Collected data

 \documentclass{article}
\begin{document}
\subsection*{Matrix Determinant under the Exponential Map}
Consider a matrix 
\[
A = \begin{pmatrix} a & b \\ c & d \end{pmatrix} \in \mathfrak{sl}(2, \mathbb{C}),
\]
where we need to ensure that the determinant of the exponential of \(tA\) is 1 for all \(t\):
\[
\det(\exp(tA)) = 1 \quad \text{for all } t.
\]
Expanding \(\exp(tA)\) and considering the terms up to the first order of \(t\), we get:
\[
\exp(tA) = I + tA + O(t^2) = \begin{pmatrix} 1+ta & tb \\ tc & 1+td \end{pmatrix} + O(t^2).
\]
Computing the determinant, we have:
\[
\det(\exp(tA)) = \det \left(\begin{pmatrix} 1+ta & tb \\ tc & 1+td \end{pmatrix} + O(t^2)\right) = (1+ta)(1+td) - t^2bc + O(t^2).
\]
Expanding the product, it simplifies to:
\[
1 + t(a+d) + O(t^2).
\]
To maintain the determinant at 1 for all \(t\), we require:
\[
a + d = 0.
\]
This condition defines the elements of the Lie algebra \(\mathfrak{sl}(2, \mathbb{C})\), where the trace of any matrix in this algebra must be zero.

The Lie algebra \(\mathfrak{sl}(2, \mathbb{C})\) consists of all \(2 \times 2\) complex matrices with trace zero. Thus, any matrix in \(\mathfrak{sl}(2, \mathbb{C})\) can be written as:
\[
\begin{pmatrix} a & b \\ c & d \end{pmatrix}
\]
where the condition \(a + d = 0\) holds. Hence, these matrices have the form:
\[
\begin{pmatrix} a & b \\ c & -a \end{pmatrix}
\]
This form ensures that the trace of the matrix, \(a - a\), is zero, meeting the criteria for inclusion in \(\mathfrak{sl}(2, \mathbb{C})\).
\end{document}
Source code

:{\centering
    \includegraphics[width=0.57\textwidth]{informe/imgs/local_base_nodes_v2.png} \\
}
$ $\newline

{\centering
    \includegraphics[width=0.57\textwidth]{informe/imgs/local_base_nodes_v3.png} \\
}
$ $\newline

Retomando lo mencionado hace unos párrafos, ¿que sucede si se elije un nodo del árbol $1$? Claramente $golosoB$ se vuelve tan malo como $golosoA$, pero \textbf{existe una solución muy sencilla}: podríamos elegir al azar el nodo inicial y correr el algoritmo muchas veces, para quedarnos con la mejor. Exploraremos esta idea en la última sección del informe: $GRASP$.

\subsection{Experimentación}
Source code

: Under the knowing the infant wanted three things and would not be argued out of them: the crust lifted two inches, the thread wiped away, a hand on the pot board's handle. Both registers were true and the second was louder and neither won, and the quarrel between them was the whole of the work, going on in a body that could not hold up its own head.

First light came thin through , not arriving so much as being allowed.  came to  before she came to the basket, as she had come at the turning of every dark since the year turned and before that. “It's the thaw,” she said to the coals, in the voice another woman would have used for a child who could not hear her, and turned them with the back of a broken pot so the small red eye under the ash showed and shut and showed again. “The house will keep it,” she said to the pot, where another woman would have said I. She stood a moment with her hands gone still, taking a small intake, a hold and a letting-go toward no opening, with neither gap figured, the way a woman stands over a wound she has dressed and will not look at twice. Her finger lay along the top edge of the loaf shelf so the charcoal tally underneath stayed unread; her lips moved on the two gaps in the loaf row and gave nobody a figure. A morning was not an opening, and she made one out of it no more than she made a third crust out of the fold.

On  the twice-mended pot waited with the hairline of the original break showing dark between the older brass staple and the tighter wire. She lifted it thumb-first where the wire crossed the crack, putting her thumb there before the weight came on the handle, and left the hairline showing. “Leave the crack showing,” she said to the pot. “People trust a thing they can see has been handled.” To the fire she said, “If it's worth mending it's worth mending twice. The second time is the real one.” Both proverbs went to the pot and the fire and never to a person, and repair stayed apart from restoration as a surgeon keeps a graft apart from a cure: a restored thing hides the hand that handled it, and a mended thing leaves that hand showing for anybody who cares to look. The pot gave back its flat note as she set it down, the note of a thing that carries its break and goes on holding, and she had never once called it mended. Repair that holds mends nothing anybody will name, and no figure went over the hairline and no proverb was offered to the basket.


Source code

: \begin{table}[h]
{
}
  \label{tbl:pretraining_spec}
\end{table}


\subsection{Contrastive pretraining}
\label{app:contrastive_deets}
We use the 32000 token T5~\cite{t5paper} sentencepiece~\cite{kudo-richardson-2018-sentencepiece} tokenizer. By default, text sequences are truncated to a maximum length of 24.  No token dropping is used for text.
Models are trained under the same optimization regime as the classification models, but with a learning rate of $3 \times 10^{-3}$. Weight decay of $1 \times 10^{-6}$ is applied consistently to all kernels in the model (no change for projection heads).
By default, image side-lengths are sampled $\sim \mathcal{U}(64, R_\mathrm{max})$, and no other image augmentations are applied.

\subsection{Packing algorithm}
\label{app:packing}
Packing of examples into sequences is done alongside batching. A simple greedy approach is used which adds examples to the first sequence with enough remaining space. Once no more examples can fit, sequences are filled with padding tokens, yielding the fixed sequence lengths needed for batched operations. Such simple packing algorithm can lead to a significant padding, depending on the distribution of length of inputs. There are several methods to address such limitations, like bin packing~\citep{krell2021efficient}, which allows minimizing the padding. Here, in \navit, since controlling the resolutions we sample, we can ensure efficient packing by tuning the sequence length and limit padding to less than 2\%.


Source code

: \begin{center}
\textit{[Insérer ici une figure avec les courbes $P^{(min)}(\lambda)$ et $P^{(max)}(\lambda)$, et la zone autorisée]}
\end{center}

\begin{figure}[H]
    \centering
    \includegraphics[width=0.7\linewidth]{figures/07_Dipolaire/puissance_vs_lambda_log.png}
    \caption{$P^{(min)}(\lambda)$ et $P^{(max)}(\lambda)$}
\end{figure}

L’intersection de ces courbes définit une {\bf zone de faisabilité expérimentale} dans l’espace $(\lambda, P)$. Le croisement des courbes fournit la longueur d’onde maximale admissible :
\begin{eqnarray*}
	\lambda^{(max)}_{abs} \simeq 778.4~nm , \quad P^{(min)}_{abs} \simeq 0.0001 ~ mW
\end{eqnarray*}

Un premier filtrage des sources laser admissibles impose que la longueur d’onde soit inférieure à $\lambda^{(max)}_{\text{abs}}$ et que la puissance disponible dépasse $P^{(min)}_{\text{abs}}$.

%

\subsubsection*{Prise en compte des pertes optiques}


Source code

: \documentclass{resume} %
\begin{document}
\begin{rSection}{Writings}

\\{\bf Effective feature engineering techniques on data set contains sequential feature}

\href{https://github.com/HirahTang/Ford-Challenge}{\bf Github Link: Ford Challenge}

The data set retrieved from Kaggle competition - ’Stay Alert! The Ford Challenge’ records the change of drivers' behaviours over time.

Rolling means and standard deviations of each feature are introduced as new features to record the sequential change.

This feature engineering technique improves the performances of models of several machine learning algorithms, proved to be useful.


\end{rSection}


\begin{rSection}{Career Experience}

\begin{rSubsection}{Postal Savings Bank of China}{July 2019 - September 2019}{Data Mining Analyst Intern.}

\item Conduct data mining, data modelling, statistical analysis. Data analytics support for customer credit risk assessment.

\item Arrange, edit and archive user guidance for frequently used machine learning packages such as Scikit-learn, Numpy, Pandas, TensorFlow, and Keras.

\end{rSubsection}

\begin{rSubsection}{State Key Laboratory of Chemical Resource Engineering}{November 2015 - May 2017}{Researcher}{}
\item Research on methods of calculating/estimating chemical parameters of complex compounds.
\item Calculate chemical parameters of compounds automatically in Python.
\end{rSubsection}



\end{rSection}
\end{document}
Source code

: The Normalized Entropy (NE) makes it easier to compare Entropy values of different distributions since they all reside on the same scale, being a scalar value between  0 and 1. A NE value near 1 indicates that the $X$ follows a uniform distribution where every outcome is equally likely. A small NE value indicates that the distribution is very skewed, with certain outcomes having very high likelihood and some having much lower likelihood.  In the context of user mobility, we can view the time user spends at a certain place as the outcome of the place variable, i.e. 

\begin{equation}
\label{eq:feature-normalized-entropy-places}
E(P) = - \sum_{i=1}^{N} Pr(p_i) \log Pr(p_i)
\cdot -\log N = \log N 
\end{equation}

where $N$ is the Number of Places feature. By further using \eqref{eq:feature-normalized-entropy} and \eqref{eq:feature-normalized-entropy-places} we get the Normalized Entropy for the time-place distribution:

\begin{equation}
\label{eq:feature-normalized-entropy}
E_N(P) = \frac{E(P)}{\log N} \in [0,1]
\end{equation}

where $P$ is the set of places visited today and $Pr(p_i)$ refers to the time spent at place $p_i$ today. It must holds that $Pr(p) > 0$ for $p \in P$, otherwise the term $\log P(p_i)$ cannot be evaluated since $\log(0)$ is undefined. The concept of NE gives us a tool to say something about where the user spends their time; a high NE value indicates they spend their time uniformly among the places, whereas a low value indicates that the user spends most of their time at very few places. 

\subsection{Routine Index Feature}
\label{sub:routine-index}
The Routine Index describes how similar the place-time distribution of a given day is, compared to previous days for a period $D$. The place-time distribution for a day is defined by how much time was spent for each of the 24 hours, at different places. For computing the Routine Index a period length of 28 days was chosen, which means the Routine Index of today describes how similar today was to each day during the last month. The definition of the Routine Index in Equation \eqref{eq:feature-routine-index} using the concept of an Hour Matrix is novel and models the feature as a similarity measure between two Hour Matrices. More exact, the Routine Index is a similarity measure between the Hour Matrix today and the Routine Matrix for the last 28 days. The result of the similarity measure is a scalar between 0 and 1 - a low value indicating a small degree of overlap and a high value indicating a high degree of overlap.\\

Exercise details: Count of lines in the data above that contain the string "mathbb": give this number and no other words.

Answer for the task: 4